Kent's reliance on Tajuan Porter's three-point shot makes not only TP easy for defenders to guard, but also makes the entire team easy to beat; and a lack of rebounding by the so-called "big men" makes for more offensive and defensive boards for opposing teams. Kent has not changed his means of coaching to match the personnel he has playing under him. What does this mean? It's time for a change. Fans of Duck basketball have long loved Kent, but have recently begun to lose hope that he will alter his in-game style to match the skills held by his players, and will inevitably continue his crucial role in the demise of Oregon basketball.

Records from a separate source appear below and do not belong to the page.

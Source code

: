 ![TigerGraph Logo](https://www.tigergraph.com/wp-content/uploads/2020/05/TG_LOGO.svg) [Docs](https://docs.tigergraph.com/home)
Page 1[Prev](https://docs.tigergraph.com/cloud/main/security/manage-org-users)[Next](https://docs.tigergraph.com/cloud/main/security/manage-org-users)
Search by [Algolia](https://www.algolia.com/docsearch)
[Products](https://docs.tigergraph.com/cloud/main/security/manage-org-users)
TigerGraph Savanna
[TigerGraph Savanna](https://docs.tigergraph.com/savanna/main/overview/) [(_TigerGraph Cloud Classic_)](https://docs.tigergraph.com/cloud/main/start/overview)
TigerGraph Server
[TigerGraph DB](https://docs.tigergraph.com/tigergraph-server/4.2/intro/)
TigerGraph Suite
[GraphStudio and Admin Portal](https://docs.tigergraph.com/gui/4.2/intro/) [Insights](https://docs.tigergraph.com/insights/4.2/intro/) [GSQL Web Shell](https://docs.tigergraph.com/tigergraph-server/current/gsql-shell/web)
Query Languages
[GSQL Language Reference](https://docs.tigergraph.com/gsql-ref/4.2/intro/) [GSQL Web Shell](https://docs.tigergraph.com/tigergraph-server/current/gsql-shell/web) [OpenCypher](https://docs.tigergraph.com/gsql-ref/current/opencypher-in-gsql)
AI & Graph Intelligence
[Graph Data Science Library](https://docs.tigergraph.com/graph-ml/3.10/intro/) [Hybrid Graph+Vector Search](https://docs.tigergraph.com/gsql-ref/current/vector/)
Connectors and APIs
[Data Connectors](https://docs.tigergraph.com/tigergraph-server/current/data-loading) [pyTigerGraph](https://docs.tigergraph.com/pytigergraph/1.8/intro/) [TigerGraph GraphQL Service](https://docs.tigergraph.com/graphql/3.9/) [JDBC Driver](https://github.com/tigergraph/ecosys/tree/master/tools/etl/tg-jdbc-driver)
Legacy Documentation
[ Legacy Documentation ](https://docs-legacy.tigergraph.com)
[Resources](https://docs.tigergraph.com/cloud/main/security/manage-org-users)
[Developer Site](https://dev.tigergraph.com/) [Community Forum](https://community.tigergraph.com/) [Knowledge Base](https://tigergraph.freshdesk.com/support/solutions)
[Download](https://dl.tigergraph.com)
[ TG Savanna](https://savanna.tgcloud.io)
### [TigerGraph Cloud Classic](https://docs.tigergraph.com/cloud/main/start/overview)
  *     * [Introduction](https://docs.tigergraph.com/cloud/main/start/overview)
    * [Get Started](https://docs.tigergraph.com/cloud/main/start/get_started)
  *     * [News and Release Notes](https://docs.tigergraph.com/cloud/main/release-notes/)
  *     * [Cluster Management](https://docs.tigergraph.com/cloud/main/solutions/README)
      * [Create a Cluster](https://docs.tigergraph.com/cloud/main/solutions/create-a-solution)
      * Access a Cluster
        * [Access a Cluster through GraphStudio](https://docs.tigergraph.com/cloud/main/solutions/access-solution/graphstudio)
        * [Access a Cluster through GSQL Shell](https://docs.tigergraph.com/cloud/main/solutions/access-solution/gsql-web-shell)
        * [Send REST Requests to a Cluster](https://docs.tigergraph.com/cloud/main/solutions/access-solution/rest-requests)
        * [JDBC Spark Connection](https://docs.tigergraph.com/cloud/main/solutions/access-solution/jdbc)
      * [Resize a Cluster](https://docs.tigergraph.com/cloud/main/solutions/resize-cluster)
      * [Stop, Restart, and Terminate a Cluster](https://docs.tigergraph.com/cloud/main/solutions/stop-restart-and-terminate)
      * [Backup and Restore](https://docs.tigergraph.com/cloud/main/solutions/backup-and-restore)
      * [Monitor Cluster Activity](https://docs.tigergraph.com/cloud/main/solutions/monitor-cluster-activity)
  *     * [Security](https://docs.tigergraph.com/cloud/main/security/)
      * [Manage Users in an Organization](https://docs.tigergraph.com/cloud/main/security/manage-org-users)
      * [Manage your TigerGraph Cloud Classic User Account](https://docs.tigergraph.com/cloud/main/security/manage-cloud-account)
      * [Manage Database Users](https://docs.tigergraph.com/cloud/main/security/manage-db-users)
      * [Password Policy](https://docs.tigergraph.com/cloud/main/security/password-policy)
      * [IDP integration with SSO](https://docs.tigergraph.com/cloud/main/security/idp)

As grim as all of this sounds for both players and fans, there is light at the end of the tunnel, and it's in the shape of a swoosh. The newly built Matthew Knight Arena, slated to be open for business by next season, will certainly attract both big-name coaches to fill the shoes of the soon-departed Ernie Kent, as well as big-time recruits. The Oregonian is reporting that Pittsburgh head coach Jamie Dixon may be interested, but various sports news reports are saying former NBA coach PJ Carlesimo may be the man for the job. As far as player recruitment goes, current athletes have heard more about Jamie Dixon and what he's done at Pitt, and less about Carlesimo's mediocre career in the pros. Not to say that Carlesimo wouldn't be a good fit; his career as a college coach was great at Seton Hall, leading them to the championship game in 1989; making six total tournament appearances; and winning Big East coach of the year. Twice.
There are a lot of uncertainties regrading Oregon basketball right now, but one thing is clear: whoever steps onto the court in Knight Arena next year is sure to have the support of Duck-Nation.